Wouldn’t it be wonderful if there were already a tradition that brings the rigour, scrutiny and clarity of the material sciences to this debate! Readers of New View will probably be most familiar with the Western esoteric tradition and particularly Rudolf Steiner’s Anthroposophy.

We can characterise assertions of this for our present purposes by saying that what is not simply inanimate matter (minerals, rocks, dust etc) such as life, feelings, self-direction etc, betrays the presence of other principles just as real as matter. Whilst the rules of physics remain valid for mineral qualities, when matter is incorporated in an organism, those same rules do not have the field to themselves. They lose their sovereignty. An organism is not just a complex mechanism. The independent principle that manifests as growth and vitality in organisms is called the ‘etheric’. Further, our feeling life is the result of a third principle known as the ‘astral’, and our ability to get traction on our inner world and not to be determined by it is the result of a fourth sovereign principle known as the ‘I’.

This quick and crude characterisation is insufficient to satisfy clear thinkers on its own. Many questions inevitably arise as one mulls over the implications of this point of view for the first time. So it is presented as a lightly sketched heresy for individual scrutiny . But the present argument must press on to ask whether we can work directly with these ‘other real principles’ when they are not (or are no longer) engaged in matter? If so, how? What are the rules?

For the principle of Life, the etheric, it seems that the rules are fundamentally concerned with rhythms; overlaying and interacting patterns in time. Adept investigators of these rhythms suggest that they are marked out by the movements of the Sun, Moon, and planets against the ‘fixed’ stars.

Let us see how these astronomical considerations work with, say ThermoMax. How was this particular product developed? Glen Atkinson, the main mover in BdMax, is an experienced astrologer and a trained gardener, who worked for some years at a homoeopathic pharmacy called Weleda in New Zealand.

In the 1970s Glen drew a schema of the tools used by astrologers. Any living thing can be considered as a unity but also as a polarity, and polarities manifest a dynamic balance so there is the three-fold aspect; the ‘cardinal’ and ‘fixed’ mediated by the ‘mutable’. Further, one can see all manifestation, as the Greeks did, in terms of the four classical elements, and so forth.
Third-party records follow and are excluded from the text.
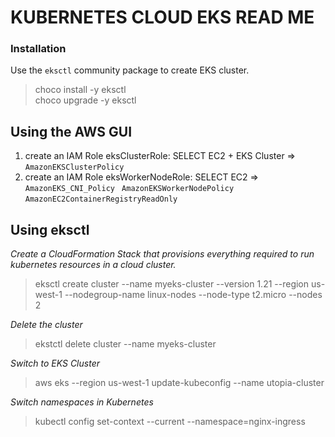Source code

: # KUBERNETES CLOUD EKS READ ME

### Installation

Use the ```eksctl``` community package to create EKS cluster.  
  
> choco install -y eksctl  
> choco upgrade -y eksctl  

## Using the AWS GUI  
1) create an IAM Role eksClusterRole: SELECT EC2 + EKS Cluster => ```AmazonEKSClusterPolicy```  
2) create an IAM Role eksWorkerNodeRole: SELECT EC2 => ``` AmazonEKS_CNI_Policy``` ``` AmazonEKSWorkerNodePolicy``` ```AmazonEC2ContainerRegistryReadOnly```

## Using eksctl  
*Create a CloudFormation Stack that provisions everything required to run kubernetes resources in a cloud cluster.*
> eksctl create cluster --name myeks-cluster --version 1.21 --region us-west-1 --nodegroup-name linux-nodes --node-type t2.micro --nodes 2  

*Delete the cluster*
> ekstctl delete cluster --name myeks-cluster  

*Switch to EKS Cluster*
> aws eks --region us-west-1 update-kubeconfig --name utopia-cluster  

*Switch namespaces in Kubernetes*
> kubectl config set-context --current --namespace=nginx-ingress  
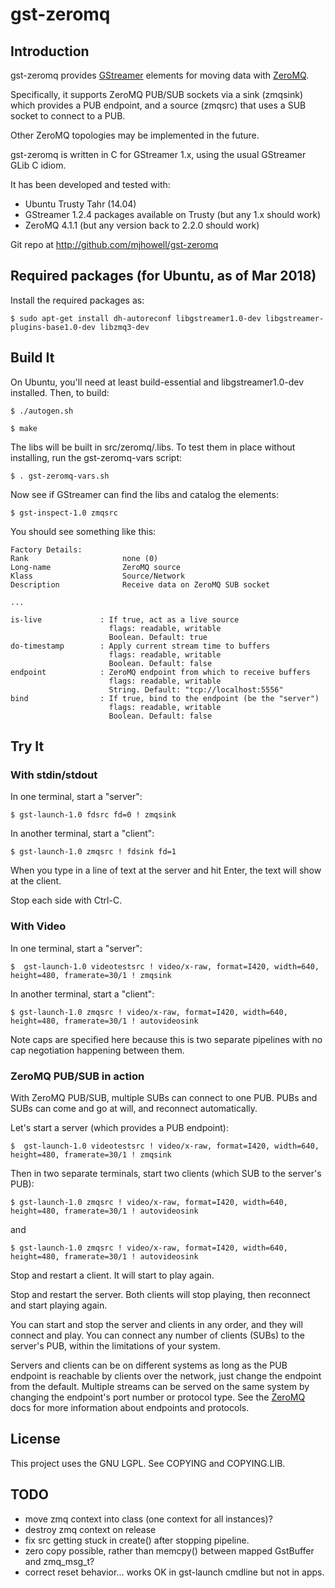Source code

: # gst-zeromq

## Introduction

gst-zeromq provides [GStreamer](http://gstreamer.freedesktop.org) elements for moving data with [ZeroMQ](http://zeromq.org).

Specifically, it supports ZeroMQ PUB/SUB sockets via a sink (zmqsink) which provides a PUB endpoint, and a source (zmqsrc) that uses a SUB socket to connect to a PUB.

Other ZeroMQ topologies may be implemented in the future.

gst-zeromq is written in C for GStreamer 1.x, using the usual GStreamer GLib C idiom.

It has been developed and tested with:

* Ubuntu Trusty Tahr (14.04)
* GStreamer 1.2.4 packages available on Trusty (but any 1.x should work)
* ZeroMQ 4.1.1 (but any version back to 2.2.0 should work)

Git repo at http://github.com/mjhowell/gst-zeromq

## Required packages (for Ubuntu, as of Mar 2018)
Install the required packages as:
```
$ sudo apt-get install dh-autoreconf libgstreamer1.0-dev libgstreamer-plugins-base1.0-dev libzmq3-dev
```

## Build It

On Ubuntu, you'll need at least build-essential and libgstreamer1.0-dev installed. Then, to build:

    $ ./autogen.sh

    $ make

The libs will be built in src/zeromq/.libs. To test them in place without installing, run the gst-zeromq-vars script:

    $ . gst-zeromq-vars.sh

Now see if GStreamer can find the libs and catalog the elements:

    $ gst-inspect-1.0 zmqsrc

You should see something like this:

```
Factory Details:
Rank                     none (0)
Long-name                ZeroMQ source
Klass                    Source/Network
Description              Receive data on ZeroMQ SUB socket

...

is-live             : If true, act as a live source
                      flags: readable, writable
                      Boolean. Default: true
do-timestamp        : Apply current stream time to buffers
                      flags: readable, writable
                      Boolean. Default: false
endpoint            : ZeroMQ endpoint from which to receive buffers
                      flags: readable, writable
                      String. Default: "tcp://localhost:5556"
bind                : If true, bind to the endpoint (be the "server")
                      flags: readable, writable
                      Boolean. Default: false

```

## Try It

### With stdin/stdout

In one terminal, start a "server":

    $ gst-launch-1.0 fdsrc fd=0 ! zmqsink

In another terminal, start a "client":

    $ gst-launch-1.0 zmqsrc ! fdsink fd=1

When you type in a line of text at the server and hit Enter, the text will show at the client.

Stop each side with Ctrl-C.

### With Video

In one terminal, start a "server":

    $  gst-launch-1.0 videotestsrc ! video/x-raw, format=I420, width=640, height=480, framerate=30/1 ! zmqsink

In another terminal, start a "client":

    $ gst-launch-1.0 zmqsrc ! video/x-raw, format=I420, width=640, height=480, framerate=30/1 ! autovideosink

Note caps are specified here because this is two separate pipelines with no cap negotiation happening between them.

### ZeroMQ PUB/SUB in action

With ZeroMQ PUB/SUB, multiple SUBs can connect to one PUB. PUBs and SUBs can come and go at will, and reconnect automatically.

Let's start a server (which provides a PUB endpoint):

    $  gst-launch-1.0 videotestsrc ! video/x-raw, format=I420, width=640, height=480, framerate=30/1 ! zmqsink

Then in two separate terminals, start two clients (which SUB to the server's PUB):

    $ gst-launch-1.0 zmqsrc ! video/x-raw, format=I420, width=640, height=480, framerate=30/1 ! autovideosink

and

    $ gst-launch-1.0 zmqsrc ! video/x-raw, format=I420, width=640, height=480, framerate=30/1 ! autovideosink

Stop and restart a client. It will start to play again.

Stop and restart the server. Both clients will stop playing, then reconnect and start playing again.

You can start and stop the server and clients in any order, and they will connect and play. You can connect any number of clients (SUBs) to the server's PUB, within the limitations of your system.

Servers and clients can be on different systems as long as the PUB endpoint is reachable by clients over the network, just change the endpoint from the default. Multiple streams can be served on the same system by changing the endpoint's port number or protocol type. See the [ZeroMQ](http://zeromq.org) docs for more information about endpoints and protocols.

## License

This project uses the GNU LGPL. See COPYING and COPYING.LIB.

## TODO
* move zmq context into class (one context for all instances)?
* destroy zmq context on release
* fix src getting stuck in create() after stopping pipeline.
* zero copy possible, rather than memcpy() between mapped GstBuffer and zmq_msg_t?
* correct reset behavior... works OK in gst-launch cmdline but not in apps.
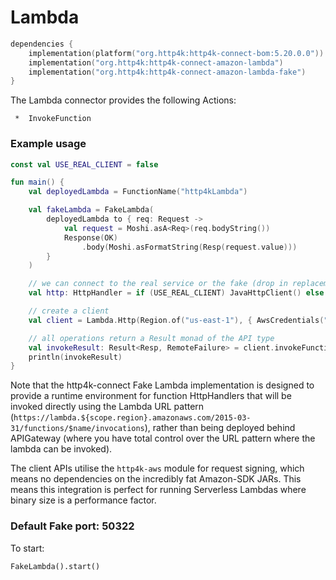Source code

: # Lambda

```kotlin
dependencies {
    implementation(platform("org.http4k:http4k-connect-bom:5.20.0.0"))
    implementation("org.http4k:http4k-connect-amazon-lambda")
    implementation("org.http4k:http4k-connect-amazon-lambda-fake")
}
```


The Lambda connector provides the following Actions:

     *  InvokeFunction

### Example usage

```kotlin
const val USE_REAL_CLIENT = false

fun main() {
    val deployedLambda = FunctionName("http4kLambda")

    val fakeLambda = FakeLambda(
        deployedLambda to { req: Request ->
            val request = Moshi.asA<Req>(req.bodyString())
            Response(OK)
                .body(Moshi.asFormatString(Resp(request.value)))
        }
    )

    // we can connect to the real service or the fake (drop in replacement)
    val http: HttpHandler = if (USE_REAL_CLIENT) JavaHttpClient() else fakeLambda

    // create a client
    val client = Lambda.Http(Region.of("us-east-1"), { AwsCredentials("accessKeyId", "secretKey") }, http.debug())

    // all operations return a Result monad of the API type
    val invokeResult: Result<Resp, RemoteFailure> = client.invokeFunction(deployedLambda, Req("hello"), Moshi)
    println(invokeResult)
}
```

Note that the http4k-connect Fake Lambda implementation is designed to provide a runtime environment for function
HttpHandlers that will be invoked directly using the Lambda URL
pattern (`https://lambda.${scope.region}.amazonaws.com/2015-03-31/functions/$name/invocations`), rather than being
deployed behind APIGateway (where you have total control over the URL pattern where the lambda can be invoked).

The client APIs utilise the `http4k-aws` module for request signing, which means no dependencies on the incredibly fat
Amazon-SDK JARs. This means this integration is perfect for running Serverless Lambdas where binary size is a
performance factor.

### Default Fake port: 50322

To start:

```
FakeLambda().start()
```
Glen then drew a second schema of a remarkable series of lectures presented to farmers by Steiner in 1924, which is now commonly known as ‘The Agriculture Course’. With further hints from Steiner’s medical lectures about the qualities of different potencies (1 – 10X is cardinal or metabolic, 10-20X is mutable or rhythmic etc) his tool kit was nearing readiness. With specific agricultural goals in mind he was able to aim his first shots using these guides . After testing and refining, the product range began to come together.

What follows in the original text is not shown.